━━━ TASK MATERIAL ━━━
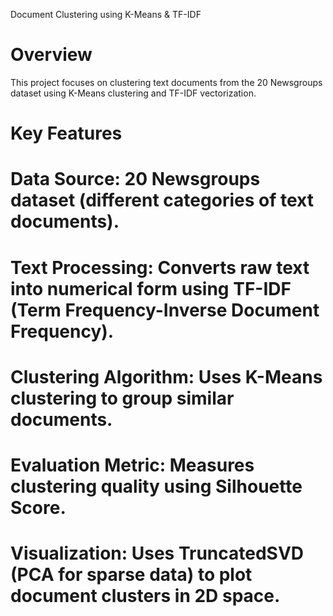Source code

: Document Clustering using K-Means & TF-IDF
# Overview
This project focuses on clustering text documents from the 20 Newsgroups dataset using K-Means clustering and TF-IDF vectorization.

# Key Features
# Data Source: 20 Newsgroups dataset (different categories of text documents).

# Text Processing: Converts raw text into numerical form using TF-IDF (Term Frequency-Inverse Document Frequency).

# Clustering Algorithm: Uses K-Means clustering to group similar documents.

# Evaluation Metric: Measures clustering quality using Silhouette Score.

# Visualization: Uses TruncatedSVD (PCA for sparse data) to plot document clusters in 2D space.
━━━
# EXERCISE REQUIREMENTS:
Reproduce each entry exactly as written, but leave out the images.

# YOUR RESPONSE:
Source code

: Document Clustering using K-Means & TF-IDF
# Overview
This project focuses on clustering text documents from the 20 Newsgroups dataset using K-Means clustering and TF-IDF vectorization.

# Key Features
# Data Source: 20 Newsgroups dataset (different categories of text documents).

# Text Processing: Converts raw text into numerical form using TF-IDF (Term Frequency-Inverse Document Frequency).

# Clustering Algorithm: Uses K-Means clustering to group similar documents.

# Evaluation Metric: Measures clustering quality using Silhouette Score.

# Visualization: Uses TruncatedSVD (PCA for sparse data) to plot document clusters in 2D space.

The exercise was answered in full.